袍笏(一百三七)

薛凌能清晰的知道,這聲大哥是在喊她,仍不屑於回答,輕哼一聲看向江玉楓道:“如何,能去了麼。”

“世間竟有如此相像之人”。江玉楓倒是誇得真誠。

可薛凌與薛璃一母同胞,本就該相像。她未與江玉楓相爭,進裡屋換回衣服,出來又聊了些瑣碎處,直至江玉楓開口說應該再無紕漏了,薛凌道:“就這麼着吧,我起的晚,手笨拙,你明日早些差個人來替我打理一下。”

其實她穿男裝原該更順手些,畢竟幼來如此慣了。不過正如江玉楓所言,大家一別數載,薛璃在江府裡頭養尊處優,本又是個男子,身量是較於薛凌更闊一些。
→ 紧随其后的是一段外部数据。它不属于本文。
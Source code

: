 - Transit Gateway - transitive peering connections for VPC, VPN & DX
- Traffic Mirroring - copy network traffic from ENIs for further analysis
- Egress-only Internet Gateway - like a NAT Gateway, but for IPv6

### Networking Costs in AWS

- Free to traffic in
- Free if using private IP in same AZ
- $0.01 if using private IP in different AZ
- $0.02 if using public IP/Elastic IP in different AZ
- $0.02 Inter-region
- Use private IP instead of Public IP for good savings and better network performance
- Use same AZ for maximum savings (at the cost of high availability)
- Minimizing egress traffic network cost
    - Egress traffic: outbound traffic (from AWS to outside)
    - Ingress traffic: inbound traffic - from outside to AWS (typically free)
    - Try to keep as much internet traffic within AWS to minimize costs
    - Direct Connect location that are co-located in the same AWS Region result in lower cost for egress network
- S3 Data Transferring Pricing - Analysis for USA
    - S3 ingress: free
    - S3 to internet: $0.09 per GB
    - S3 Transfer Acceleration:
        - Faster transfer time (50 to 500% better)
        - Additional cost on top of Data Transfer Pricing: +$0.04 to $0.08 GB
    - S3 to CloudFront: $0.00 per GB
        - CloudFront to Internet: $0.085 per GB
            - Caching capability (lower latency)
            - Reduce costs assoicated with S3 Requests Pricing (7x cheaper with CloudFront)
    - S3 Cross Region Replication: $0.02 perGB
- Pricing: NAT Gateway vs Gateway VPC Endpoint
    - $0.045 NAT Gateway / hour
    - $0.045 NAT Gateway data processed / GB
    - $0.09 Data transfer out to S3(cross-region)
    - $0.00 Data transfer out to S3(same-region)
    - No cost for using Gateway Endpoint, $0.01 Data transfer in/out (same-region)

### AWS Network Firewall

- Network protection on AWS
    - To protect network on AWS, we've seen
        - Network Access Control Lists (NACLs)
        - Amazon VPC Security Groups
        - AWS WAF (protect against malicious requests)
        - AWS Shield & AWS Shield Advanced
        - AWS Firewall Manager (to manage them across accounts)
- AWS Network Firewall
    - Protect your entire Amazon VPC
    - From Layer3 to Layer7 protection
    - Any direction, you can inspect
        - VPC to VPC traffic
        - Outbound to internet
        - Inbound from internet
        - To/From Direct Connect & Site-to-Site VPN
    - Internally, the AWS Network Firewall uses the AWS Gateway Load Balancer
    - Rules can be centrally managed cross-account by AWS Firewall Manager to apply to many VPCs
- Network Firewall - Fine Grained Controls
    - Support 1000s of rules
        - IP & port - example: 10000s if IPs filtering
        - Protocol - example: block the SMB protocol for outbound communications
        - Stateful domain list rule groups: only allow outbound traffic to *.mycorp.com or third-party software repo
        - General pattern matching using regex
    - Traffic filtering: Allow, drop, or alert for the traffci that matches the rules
爲防露餡,上朝所用的服飾,仍用的是薛璃的身量,裡頭不合適之處,只能用填布等法子取巧彌補。這些還在其次,更重要的是弓匕那會提了一句“小姐的臉也得改改”。薛凌聽出是要易容,她不會這茬,乾脆叫江玉楓備着人送佛送到西。

江玉楓本意如此,隨即道:“那是當然”。她起身邊走。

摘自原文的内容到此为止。